省エネで急ごう!猛暑への学校の備え

一昨年に並び統計史上最高となった昨年の夏の暑さ。真っ赤な顔をしての下校、熱過ぎて学校のプールが使えない、体育館が蒸し風呂状態で体育の授業ができない、休み時間に外で遊べない…と、学校が機能を果たせないほど夏の暑さは危険域にあります。市長も施政方針の中で「総合計画策定から1年余りの間にも、地球沸騰化ともいわれる気候変動は想像を超えて進んでいる」と述べましたが、私たちが求めた小学校体育館の断熱と空調は当初予算に計上されませんでした。直近に予定されている大松台小学校の体育館の大規模改修でも、検討もされなかったのは残念です。

地球温暖化対策は、省エネやみどりの保全、再生可能エネルギー活用など、温暖化の進行を抑制する「緩和策」と、洪水や渇水対策、熱中症の予防など影響への備えである「適応策」の両輪が必要と言われます。体育館の断熱・遮熱はそのどちらにも資するものですが、多摩市教育委員会は、学校施設は断熱が義務付けられていないとして検討もしていません。学校の体育館の屋根はトタン屋根のようなもので、それ自体が蓄熱することから、文科省は「断熱した上での」空調設置を推奨しているというのに…。
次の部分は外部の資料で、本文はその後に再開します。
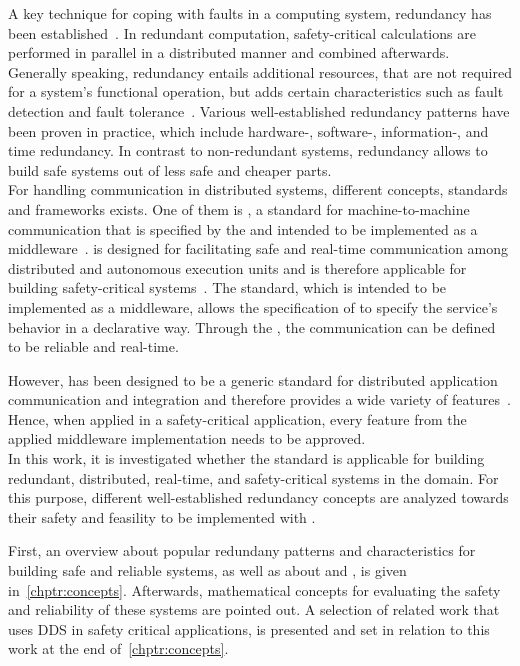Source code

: A key technique for coping with faults in a computing system, redundancy has been established~\cite{TanenbaumSteen07}.
In redundant computation, safety-critical calculations are performed in parallel in a distributed manner and combined afterwards.
Generally speaking, redundancy entails additional resources, that are not required for a system's functional operation, but adds certain characteristics such as fault detection and fault tolerance~\cite{BarryFaultToleranceAnalysis}.
Various well-established redundancy patterns have been proven in practice, which include hardware-, software-, information-, and time redundancy.
In contrast to non-redundant systems, redundancy allows to build safe systems out of less safe and cheaper parts.
\\

For handling communication in distributed systems, different concepts, standards and frameworks exists.
One of them is , a  standard for machine-to-machine communication that is specified by the  and intended to be implemented as a middleware~\cite{omgDDSspec}.
 is designed for facilitating safe and real-time communication among distributed and autonomous execution units and is therefore applicable for building safety-critical systems~\cite{DistributedSafety2020}.
The standard, which is intended to be implemented as a middleware, allows the specification of  to specify the service's behavior in a declarative way.
Through the , the communication can be defined to be reliable and real-time.

However,  has been designed to be a generic standard for distributed application communication and integration and therefore provides a wide variety of features~\cite{omgDDSspec}.
Hence, when applied in a safety-critical application, every feature from the applied middleware implementation needs to be approved.
\\

In this work, it is investigated whether the  standard is applicable for building redundant, distributed, real-time, and safety-critical systems in the  domain.
For this purpose, different well-established redundancy concepts are analyzed towards their safety and feasility to be implemented with .

First, an overview about popular redundany patterns and characteristics for building safe and reliable systems, as well as about  and , is given in~\autoref{chptr:concepts}.
Afterwards, mathematical concepts for evaluating the safety and reliability of these systems are pointed out.
A selection of related work that uses \gls{DDS} in safety critical applications, is presented and set in relation to this work at the end of~\autoref{chptr:concepts}.
\\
さて、2019年の3月議会。阿部市長は中学校体育館への空調設置の専決処分を報告しました。庁内での情報共有も省き議会の議決も待てないほど、市長にとっては緊急だったのでしょう。当時の教育長も「この夏の状況は災害級の暑さ…」と述べています。しかし、当時より暑さが危険を増す中、中学生よりも体力のない小学生の教室や体育館の温度のデータをとるなど、何の調査も検討もしなかったことはどう理解すればいいのでしょう。また、熱されたトタン屋根の建物で、断熱なしの冷房効率はどうだったのか、検証したくてもそのデータもありません。

市長と議会が共同で発した「気候非常事態宣言」とは何だったのか。そこに立ち返り、未来につけを残さないよう、今できる最前を尽くす必要があります。市長も必要性は認め、文科省も推奨しているのですから、市長にはすぐにでも補正予算に向けた検討を始めてほしいです。

写真は乞田五叉路の都による植栽。保水機能が気化熱で大気温を下げ(緩和策)、横断歩道で信号を待つ人に木陰を提供(適応策)してくれます。こういう発想、大事ですね。